The majority opinion by Chief Justice John Roberts, which all five of his fellow conservative justices joined in, said that both Harvard’s and UNC’s affirmative action programs “unavoidably employ race in a negative manner, involve racial stereotyping, and lack meaningful end points.”

“We have never permitted admissions programs to work in that way, and we will not do so today,” Roberts wrote.

The majority said that the universities’ policies violated the equal protection clause of the Constitution’s 14th Amendment.

the decision leaves open the ability for universities to consider how an applicant's race affected their life "concretely tied to a quality of character or unique ability that the particular applicant can contribute to the university".

But this goes to show how great of power SCOTUS wields, not just absolute power but also relative power, as other branches struggle to do anything. Passing legislation is like giving birth, but SCOTUS can nullify laws deemed unconstitutional (which the court gets to decide what qualifies as such) or set precedent, at the stroke of a pen. Presidential elections are less about policy, but about choosing judges, whose rulings can have far and reaching consequences long after the confetti is cleaned up.

Really, because the university will more than likely find ways to get around this law fairly quickly. The same thing was made illegal in CA, and it just meant that measures that whites/Asians did well at got devalued in college applications.

Really, because the university will more than likely find ways to get around this law fairly quickly

They will find work arounds, and people will challenge those work-arounds. What I want to know is how much money is on the line. If people can smell 100 megabuck payouts then they will go for it and attack at all angles. That will change the risk calculus among university admins and slowly change the culture.

But if it's just a few court losses with smallish fines, then it's business as usual.

I suspect the money isn’t there and that the cases will be very hard to prove.

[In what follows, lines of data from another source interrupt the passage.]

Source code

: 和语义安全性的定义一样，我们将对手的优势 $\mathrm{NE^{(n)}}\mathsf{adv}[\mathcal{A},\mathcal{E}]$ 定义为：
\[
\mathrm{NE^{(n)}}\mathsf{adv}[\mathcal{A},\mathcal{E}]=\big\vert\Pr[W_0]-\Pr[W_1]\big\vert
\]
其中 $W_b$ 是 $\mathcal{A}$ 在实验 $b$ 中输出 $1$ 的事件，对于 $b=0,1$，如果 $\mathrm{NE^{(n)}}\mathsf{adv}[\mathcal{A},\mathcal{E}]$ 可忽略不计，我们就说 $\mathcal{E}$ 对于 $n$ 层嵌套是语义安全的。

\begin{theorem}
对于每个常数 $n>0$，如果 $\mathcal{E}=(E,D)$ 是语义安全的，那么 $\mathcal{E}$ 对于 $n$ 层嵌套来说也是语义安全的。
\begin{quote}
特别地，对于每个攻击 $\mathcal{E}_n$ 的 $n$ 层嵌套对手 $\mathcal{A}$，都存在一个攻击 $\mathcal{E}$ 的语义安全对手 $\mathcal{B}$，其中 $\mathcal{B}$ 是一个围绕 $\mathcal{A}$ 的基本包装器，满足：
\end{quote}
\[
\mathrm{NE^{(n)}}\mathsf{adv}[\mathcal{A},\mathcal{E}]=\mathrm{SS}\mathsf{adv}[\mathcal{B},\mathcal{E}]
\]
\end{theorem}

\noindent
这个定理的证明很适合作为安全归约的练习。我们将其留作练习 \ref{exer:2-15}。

Unless the university is in the habit of telling students why they’re rejected, there’s no real smoking gun, especially given the reliance on non-objective criteria for admission. Essays, life-experience, and in some cases meeting the students can give admissions officers plenty of “I-can’t-believe-it’s-race” reasons to exclude whites and Asians. Your essay about visiting your ancestral home in Korea might simply not meet standards. Had nothing to do with you outting yourself as Asian. We just didn’t like the essay.

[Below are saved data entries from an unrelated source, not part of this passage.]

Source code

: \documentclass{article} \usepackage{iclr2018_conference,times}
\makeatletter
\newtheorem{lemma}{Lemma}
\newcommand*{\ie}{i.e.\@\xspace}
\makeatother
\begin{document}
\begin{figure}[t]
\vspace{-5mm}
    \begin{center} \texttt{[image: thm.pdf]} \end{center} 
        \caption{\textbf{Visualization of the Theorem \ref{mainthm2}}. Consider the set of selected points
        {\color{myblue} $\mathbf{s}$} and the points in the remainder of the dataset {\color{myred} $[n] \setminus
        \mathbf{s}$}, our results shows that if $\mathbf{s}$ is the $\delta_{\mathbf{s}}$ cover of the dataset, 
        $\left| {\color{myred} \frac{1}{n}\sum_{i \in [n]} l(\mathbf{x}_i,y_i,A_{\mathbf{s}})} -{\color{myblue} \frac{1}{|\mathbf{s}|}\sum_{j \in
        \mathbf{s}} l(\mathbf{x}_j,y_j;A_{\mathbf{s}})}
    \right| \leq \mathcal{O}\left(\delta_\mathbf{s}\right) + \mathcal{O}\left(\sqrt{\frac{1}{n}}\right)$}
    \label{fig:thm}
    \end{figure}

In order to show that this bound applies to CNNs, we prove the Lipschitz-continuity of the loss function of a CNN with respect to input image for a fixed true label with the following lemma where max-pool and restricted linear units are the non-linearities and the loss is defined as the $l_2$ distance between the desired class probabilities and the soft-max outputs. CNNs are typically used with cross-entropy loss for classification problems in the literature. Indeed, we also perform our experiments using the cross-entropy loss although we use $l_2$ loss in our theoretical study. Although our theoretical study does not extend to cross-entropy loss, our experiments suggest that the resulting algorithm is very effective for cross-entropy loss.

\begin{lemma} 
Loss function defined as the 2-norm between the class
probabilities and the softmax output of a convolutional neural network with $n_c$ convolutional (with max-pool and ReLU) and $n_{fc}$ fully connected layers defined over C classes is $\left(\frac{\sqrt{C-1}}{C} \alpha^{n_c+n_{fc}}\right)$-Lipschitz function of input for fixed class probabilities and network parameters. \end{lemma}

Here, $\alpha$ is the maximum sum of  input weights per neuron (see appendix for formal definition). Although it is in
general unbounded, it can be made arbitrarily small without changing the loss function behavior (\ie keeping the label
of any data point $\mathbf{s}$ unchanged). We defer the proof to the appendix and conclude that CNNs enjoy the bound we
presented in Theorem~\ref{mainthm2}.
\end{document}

Unless the university is in the habit of telling students why they’re rejected, there’s no real smoking gun, especially given the reliance on non-objective criteria for admission.

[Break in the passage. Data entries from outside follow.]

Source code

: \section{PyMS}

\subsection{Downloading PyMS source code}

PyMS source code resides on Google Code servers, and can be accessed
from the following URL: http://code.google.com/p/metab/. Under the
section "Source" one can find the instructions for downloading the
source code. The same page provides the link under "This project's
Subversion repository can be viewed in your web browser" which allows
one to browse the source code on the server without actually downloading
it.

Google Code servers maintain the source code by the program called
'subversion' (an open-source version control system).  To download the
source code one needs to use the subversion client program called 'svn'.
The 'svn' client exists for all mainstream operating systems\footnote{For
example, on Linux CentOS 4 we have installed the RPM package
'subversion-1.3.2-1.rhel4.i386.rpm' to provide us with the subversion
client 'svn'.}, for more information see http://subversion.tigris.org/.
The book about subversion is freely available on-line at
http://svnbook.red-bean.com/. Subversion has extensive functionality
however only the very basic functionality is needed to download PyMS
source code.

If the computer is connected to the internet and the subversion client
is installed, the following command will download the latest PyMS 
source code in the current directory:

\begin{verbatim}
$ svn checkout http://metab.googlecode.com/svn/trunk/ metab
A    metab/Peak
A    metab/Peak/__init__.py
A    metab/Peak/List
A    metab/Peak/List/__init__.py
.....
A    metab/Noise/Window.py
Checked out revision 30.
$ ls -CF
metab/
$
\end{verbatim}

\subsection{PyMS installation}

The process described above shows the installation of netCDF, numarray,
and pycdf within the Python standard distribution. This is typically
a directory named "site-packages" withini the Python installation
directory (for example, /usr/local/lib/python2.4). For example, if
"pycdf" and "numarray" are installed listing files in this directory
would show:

But this is not the way American anti-discrimination law works. For decades lawyers and civil-rights bureaucrats have been successfully going after every more implicit forms of putative discrimination. "Here's my statistical evidence that Foo has a disparate impact on Bar. I was FooBarred, now give me $$$$$$$" is standard practice.

That cat really will be among the pigeons if the Court can make that particular sword cut both ways. My guess is that over time the court system will follow the leader, but the EEOC will not unless the Republicans take over the government and gut the thing.

As far as bringing a case sure, but I don’t think anyone wins the case. In most employment cases, you actually have a hard time because of at will employment. I can fire you if I don’t like your haircut. This makes those kinds of cases hard to prove because unless you have some sort of evidence in your possession that race figured into it at all, the defense simply has to cite any other reasons why you got fired and unless you have proof or witnesses, they win.